#### ACTION ITEM
Find the line containing "Måleprosedyrene inkluderer kalibrering" in the entries below. Restate it and each line after it, word for word, up to and including the line containing "For å analysere tidsseriene".

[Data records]
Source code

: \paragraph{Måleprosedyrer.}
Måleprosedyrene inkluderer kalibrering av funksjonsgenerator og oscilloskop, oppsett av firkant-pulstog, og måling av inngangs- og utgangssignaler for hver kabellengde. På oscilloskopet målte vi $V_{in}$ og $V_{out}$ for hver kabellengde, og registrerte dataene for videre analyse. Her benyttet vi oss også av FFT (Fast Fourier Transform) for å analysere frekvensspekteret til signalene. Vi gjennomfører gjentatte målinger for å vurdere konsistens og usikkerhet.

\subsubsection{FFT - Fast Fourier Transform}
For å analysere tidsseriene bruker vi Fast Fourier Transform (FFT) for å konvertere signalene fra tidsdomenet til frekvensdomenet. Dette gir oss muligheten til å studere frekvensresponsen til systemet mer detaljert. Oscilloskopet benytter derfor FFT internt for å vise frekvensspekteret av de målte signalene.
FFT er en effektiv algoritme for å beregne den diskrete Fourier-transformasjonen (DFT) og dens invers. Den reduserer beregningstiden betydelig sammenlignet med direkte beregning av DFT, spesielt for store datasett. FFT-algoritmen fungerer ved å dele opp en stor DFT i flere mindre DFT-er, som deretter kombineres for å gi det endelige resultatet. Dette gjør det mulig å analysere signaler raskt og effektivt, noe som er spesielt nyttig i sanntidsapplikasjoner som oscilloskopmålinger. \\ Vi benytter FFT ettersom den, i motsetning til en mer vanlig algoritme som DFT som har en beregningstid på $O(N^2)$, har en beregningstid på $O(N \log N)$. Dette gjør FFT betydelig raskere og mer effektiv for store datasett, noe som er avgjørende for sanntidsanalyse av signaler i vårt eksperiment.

#### RESULT
Måleprosedyrene inkluderer kalibrering av funksjonsgenerator og oscilloskop, oppsett av firkant-pulstog, og måling av inngangs- og utgangssignaler for hver kabellengde. På oscilloskopet målte vi $V_{in}$ og $V_{out}$ for hver kabellengde, og registrerte dataene for videre analyse. Her benyttet vi oss også av FFT (Fast Fourier Transform) for å analysere frekvensspekteret til signalene. Vi gjennomfører gjentatte målinger for å vurdere konsistens og usikkerhet.

\subsubsection{FFT - Fast Fourier Transform}
For å analysere tidsseriene bruker vi Fast Fourier Transform (FFT) for å konvertere signalene fra tidsdomenet til frekvensdomenet. Dette gir oss muligheten til å studere frekvensresponsen til systemet mer detaljert. Oscilloskopet benytter derfor FFT internt for å vise frekvensspekteret av de målte signalene.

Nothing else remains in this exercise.